Section 6. The board of directors may designate any committee composed
of any number of directors for any purpose it deems necessary. A majority
vote of the board shall be required for the formation of such a committee.
The board chair shall appoint the chairs and members of such ad hoc
committees.
ARTICLE IX
EXECUTIVE DIRECTOR
Section 1. The board shall employ an executive director to manage
operations and supervise staff and volunteers in accordance with policies
approved by the board.
Section 2. The executive director or the executive director's designee may
attend meetings of the board and its committees.
ARTICLE X
INDEMNIFICATION
Section 1. The corporation shall indemnify every person who is or
has been a Director or officer of the corporation and such persons' heirs
and legal representatives where such person is a party or is threatened
with being a party to any threatened, pending, or completed action, suit,
or proceeding, whether civil, criminal, administrative or investigative,
including all appeals, by reason of the fact that such person is or was
a Director or officer of the corporation, or is or was serving at the request
of the corporation in any capacity for any other business organization,
against expenses (including attorneys' fees), judgement, decrees, fines,
penalties and amounts paid in settlement actually and reasonably incurred
by such person in connection with such action, suit, or proceeding, if such
person acted in good faith and in a manner he/she reasonably believed to
be in or not opposes to the best interests of the corporation, and with
respect to any criminal action or proceeding, had no reasonable cause to
believe his/her conduct was unlawful.

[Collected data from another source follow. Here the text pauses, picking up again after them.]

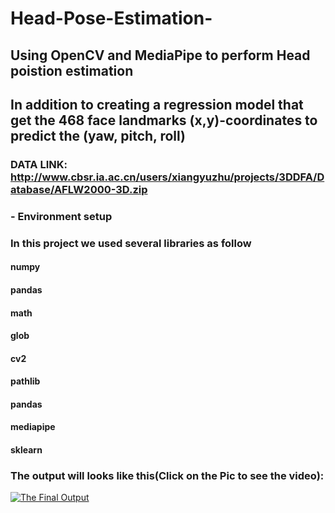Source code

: # Head-Pose-Estimation-
## Using OpenCV and MediaPipe to perform Head poistion estimation
## In addition to creating a regression model that get the 468 face landmarks (x,y)-coordinates to predict the (yaw, pitch, roll)
### DATA LINK:  http://www.cbsr.ia.ac.cn/users/xiangyuzhu/projects/3DDFA/Database/AFLW2000-3D.zip 
### - Environment setup
### In this project we used several libraries as follow

#### numpy
#### pandas
#### math
#### glob
#### cv2
#### pathlib
#### pandas
#### mediapipe
#### sklearn

### The output will looks like this(Click on the Pic to see the video):
[![The Final Output](https://user-images.githubusercontent.com/63675685/234739152-766a0ada-4cbc-4898-b779-ed671a0d28fb.png)](https://youtu.be/5CkpT7FP-tg)

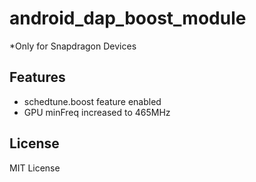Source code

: # android_dap_boost_module
*Only for Snapdragon Devices
## Features
- schedtune.boost feature enabled
- GPU minFreq increased to 465MHz

## License
MIT License

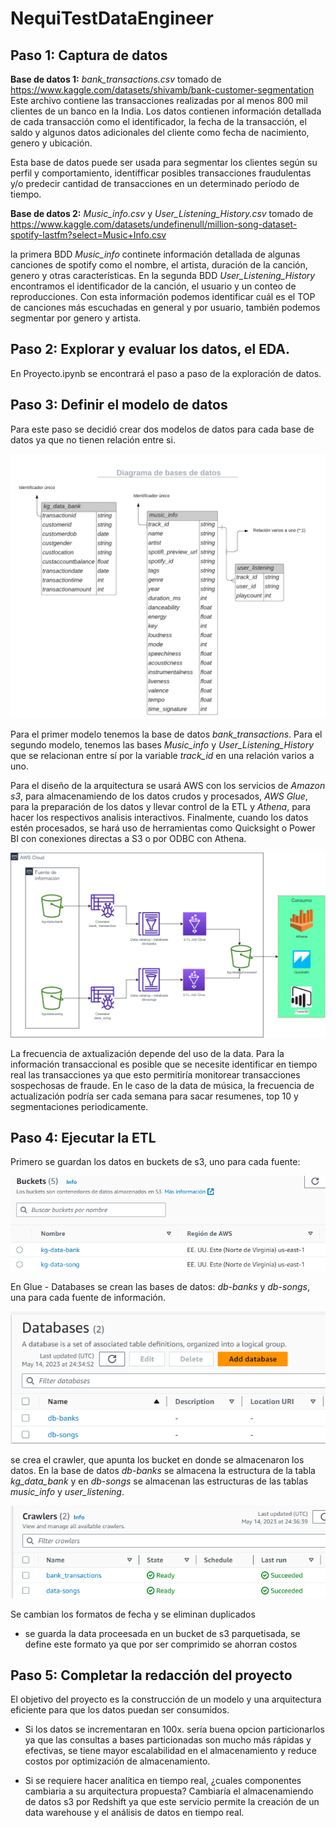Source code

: # NequiTestDataEngineer
## Paso 1: Captura de datos

**Base de datos 1:** *bank_transactions.csv* tomado de https://www.kaggle.com/datasets/shivamb/bank-customer-segmentation 
Este archivo contiene las transacciones realizadas por al menos 800 mil clientes de un banco en la India. Los datos contienen información detallada de cada transacción como el identificador, la fecha de la transacción, el saldo y algunos datos adicionales del cliente como fecha de nacimiento, genero y ubicación.

Esta base de datos puede ser usada para segmentar los clientes según su perfil y comportamiento, identifficar posibles transacciones fraudulentas y/o predecir cantidad de transacciones en un determinado período de tiempo.

**Base de datos 2:** *Music_info.csv* y *User_Listening_History.csv* tomado de https://www.kaggle.com/datasets/undefinenull/million-song-dataset-spotify-lastfm?select=Music+Info.csv 

la primera BDD *Music_info* continete información detallada de algunas canciones de spotify como el nombre, el artista, duración de la canción, genero y otras características. En la segunda BDD *User_Listening_History* encontramos el identificador de la canción, el usuario y un conteo de reproducciones.
Con esta información podemos identificar cuál es el TOP de canciones más escuchadas en general y por usuario, también podemos segmentar por genero y artista. 

## Paso 2: Explorar y evaluar los datos, el EDA.

En Proyecto.ipynb se encontrará el paso a paso de la exploración de datos.

## Paso 3: Definir el modelo de datos

Para este paso se decidió crear dos modelos de datos para cada base de datos ya que no tienen relación entre si.

![Diagrama de bases de datos .png](https://github.com/manuelarr03/NequiTestDataEngineer/blob/261dbb8dcb146cff66c6b14c6dc393eb7a61e46b/Diagrama%20de%20bases%20de%20datos%20.png)

Para el primer modelo tenemos la base de datos *bank_transactions*. Para el segundo modelo, tenemos las bases *Music_info* y *User_Listening_History* que se relacionan entre sí por la variable *track_id* en una relación varios a uno. 

Para el diseño de la arquitectura se usará AWS con los servicios de *Amazon s3*, para almacenamiendo de los datos crudos y procesados, *AWS Glue*, para la preparación de los datos y llevar control de la ETL y *Athena*, para hacer los respectivos analisis interactivos. Finalmente, cuando los datos estén procesados, se hará uso de herramientas como Quicksight o Power BI con conexiones directas a S3 o por ODBC con Athena.

![Arquitectura](https://github.com/manuelarr03/NequiTestDataEngineer/blob/1298a08c9ac9c8d8f29492ec6a6dbec5fbf28c74/Arquitectura.png)

La frecuencia de axtualización depende del uso de la data. Para la información transaccional es posible que se necesite identificar en tiempo real las transacciones ya que esto permitiría monitorear transacciones sospechosas de fraude. 
En le caso de la data de música, la frecuencia de actualización podría ser cada semana para sacar resumenes, top 10 y segmentaciones periodicamente.

## Paso 4: Ejecutar la ETL

Primero se guardan los datos en buckets de s3, uno para cada fuente:

![Buckets](https://github.com/manuelarr03/NequiTestDataEngineer/blob/5f30f8db96c0be797c5041e09e172a9c21c6c8a8/Buckets.png)

En Glue - Databases se crean las bases de datos: *db-banks* y *db-songs*, una para cada fuente de información.


![Databases](https://github.com/manuelarr03/NequiTestDataEngineer/blob/c65aff933f9184c269fdc4120f0e8cd02df1b352/Databases.png)

se crea el crawler, que apunta los bucket en donde se almacenaron los datos. En la base de datos *db-banks* se almacena la estructura de la tabla *kg_data_bank* y en *db-songs* se almacenan las estructuras de las tablas *music_info* y *user_listening*.


![Crawlers](https://github.com/manuelarr03/NequiTestDataEngineer/blob/c65aff933f9184c269fdc4120f0e8cd02df1b352/Crawlers.png)

Se cambian los formatos de fecha y se eliminan duplicados
* se guarda la data proceesada en un bucket de s3 parquetisada, se define este formato ya que por ser comprimido se ahorran costos
## Paso 5: Completar la redacción del proyecto

El objetivo del proyecto es la construcción de un modelo y una arquitectura eficiente para que los datos puedan ser consumidos.  

* Si los datos se incrementaran en 100x. sería buena opcion particionarlos ya que las consultas a bases particionadas son mucho más rápidas y efectivas, se tiene mayor escalabilidad en el almacenamiento y reduce costos por optimización de almacenamiento.

* Si se requiere hacer analítica en tiempo real, ¿cuales componentes cambiaria a su
arquitectura propuesta? Cambiaría el almacenamiendo de datos s3 por Redshift ya que este servicio permite la creación de un data warehouse y el análisis de datos en tiempo real.
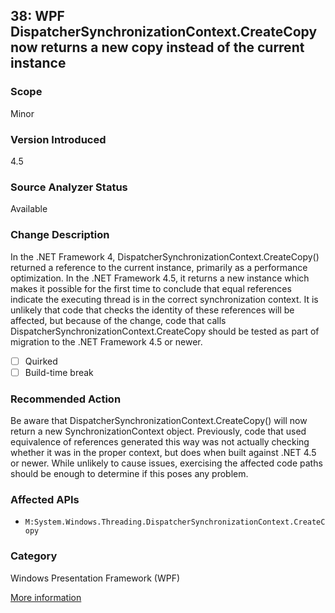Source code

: ## 38: WPF DispatcherSynchronizationContext.CreateCopy now returns a new copy instead of the current instance

### Scope
Minor

### Version Introduced
4.5

### Source Analyzer Status
Available

### Change Description
In the .NET Framework 4, DispatcherSynchronizationContext.CreateCopy() returned a reference to the current instance, primarily as a performance optimization. In the .NET Framework 4.5, it returns a new instance which makes it possible for the first time to conclude that equal references indicate the executing thread is in the correct synchronization context.  It is unlikely that code that checks the identity of these references will be affected, but because of the change, code that calls DispatcherSynchronizationContext.CreateCopy should be tested as part of migration to the .NET Framework 4.5 or newer.

- [ ] Quirked
- [ ] Build-time break

### Recommended Action
Be aware that DispatcherSynchronizationContext.CreateCopy() will now return a new SynchronizationContext object.  Previously, code that used equivalence of references generated this way was not actually checking whether it was in the proper context, but does when built against .NET 4.5 or newer.  While unlikely to cause issues, exercising the affected code paths should be enough to determine if this poses any problem.

### Affected APIs
* `M:System.Windows.Threading.DispatcherSynchronizationContext.CreateCopy`

### Category
Windows Presentation Framework (WPF)

[More information](https://msdn.microsoft.com/en-us/library/hh367887(v=vs.110).aspx#wpf)
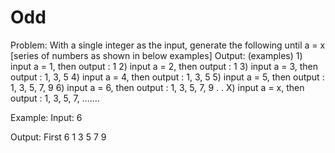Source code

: # Odd
Problem: With a single integer as the input, generate the following until a = x [series of numbers as shown in below examples]  Output: (examples) 1) input a = 1, then output : 1 2) input a = 2, then output : 1 3) input a = 3, then output : 1, 3, 5 4) input a = 4, then output : 1, 3, 5 5) input a = 5, then output : 1, 3, 5, 7, 9 6) input a = 6, then output : 1, 3, 5, 7, 9 . . X) input a = x, then output : 1, 3, 5, 7, .......

Example:
Input:
6

Output:
First 6
1 3 5 7 9 
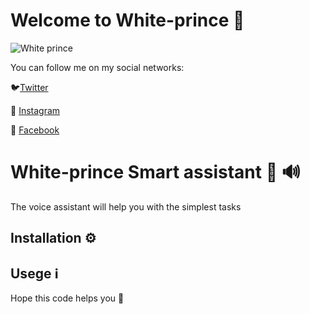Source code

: # Welcome to White-prince :crown:

![White prince](https://ibb.co/zFy2gbq)

You can follow me on my social networks:

:bird:[Twitter](https://twitter.com/White_prince_0)

:camera_flash: [Instagram](https://www.instagram.com/0xe_white_prince_ex0/)

:blue_book: [Facebook](https://www.facebook.com/profile.php?id=100023988285502)

# White-prince Smart assistant :robot: :loud_sound:

The voice assistant will help you with the simplest tasks

## Installation :gear:


## Usege :information_source:

Hope this code helps you :crown:

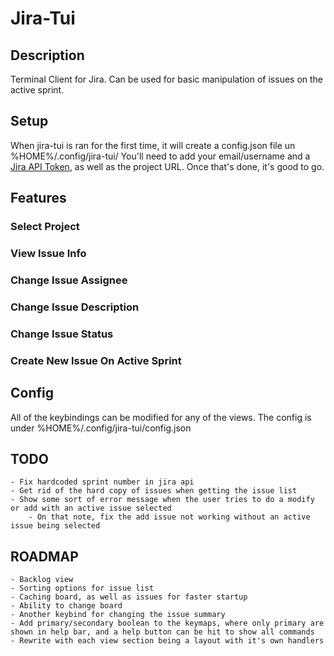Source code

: # Jira-Tui
## Description
Terminal Client for Jira. Can be used for basic manipulation of issues on the active sprint.

## Setup
When jira-tui is ran for the first time, it will create a config.json file un %HOME%/.config/jira-tui/
You'll need to add your email/username and a [Jira API Token](https://support.atlassian.com/atlassian-account/docs/manage-api-tokens-for-your-atlassian-account/), as well as the project URL.
Once that's done, it's good to go.

## Features
### Select Project
### View Issue Info
### Change Issue Assignee
### Change Issue Description
### Change Issue Status
### Create New Issue On Active Sprint

## Config
All of the keybindings can be modified for any of the views. The config is under %HOME%/.config/jira-tui/config.json

## TODO
    - Fix hardcoded sprint number in jira api
    - Get rid of the hard copy of issues when getting the issue list
    - Show some sort of error message when the user tries to do a modify or add with an active issue selected
        - On that note, fix the add issue not working without an active issue being selected

## ROADMAP
    - Backlog view
    - Sorting options for issue list
    - Caching board, as well as issues for faster startup
    - Ability to change board
    - Another keybind for changing the issue summary
    - Add primary/secondary boolean to the keymaps, where only primary are shown in help bar, and a help button can be hit to show all commands
    - Rewrite with each view section being a layout with it's own handlers
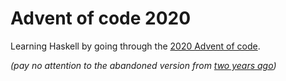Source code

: # Advent of code 2020

Learning Haskell by going through the [2020 Advent of code](https://adventofcode.com/2020).

_(pay no attention to the abandoned version from [two years ago](https://github.com/jall/advent-of-code-2018))_
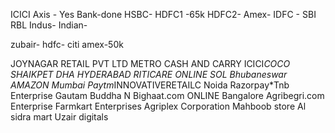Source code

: ICICI
Axis -
Yes Bank-done
HSBC- 
HDFC1 -65k
HDFC2-
Amex-
IDFC -
SBI
RBL
Indus-
Indian-

zubair-
hdfc-
citi
amex-50k

JOYNAGAR RETAIL PVT LTD
METRO CASH AND CARRY
ICICI*COCO SHAIKPET DHA HYDERABAD
RITICARE ONLINE SOL Bhubaneswar
AMAZON Mumbai
Paytm*INNOVATIVERETAILC Noida
Razorpay*Tnb Enterprise Gautam Buddha N
Bighaat.com ONLINE Bangalore
Agribegri.com Enterprise
Farmkart Enterprises
Agriplex Corporation
Mahboob store
Al sidra mart
Uzair digitals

The termination of any action, suit
or proceeding by judgement, order, settlement, conviction or upon plea of
nolo contendere or its equivalent, shall not of itself create a presumption
that the person did not act in good faith or in a manner which he/she reasonably
believed to be in or not opposed to the best interests of the corporation
or, with respect to any criminal action, suit or proceeding, that he/she
had reasonable cause to believe that his/her conduct was unlawful. The foregoing
right of indemnification shall be in addition to all rights to which any
such Director or officer may be entitled as a matter of law.
ARTICLE XI
PROCEDURAL REQUIREMENTS
Section 1. NRI shall have a policy regarding conflicts, or apparent
conflicts, of interest in affairs conducted by the board and staff. This
policy will be observed, and its observation will be duly recorded in the
minutes of meetings, where applicable.
Section 2. NRI's fiscal year shall be October 1 through September
30.
Section 3. The rules presented in the most recent edition of Robert's
Rules of Order Newly Revised shall govern the proceedings of the board
in all cases to which they are applicable and which are not otherwise covered
by actions of the board or the bylaws.
Section 4.
a. Bylaws may be amended or replaced and new bylaws may be adopted by the
board at any regular meeting of the board. An amendment, revision, or repeal
must be approved by two-thirds of the directors present.
b. Proposed changes in the bylaws shall be circulated to all directors at
least ten days in advance of the meeting where such proposed changes will
be considered and voted on by the board.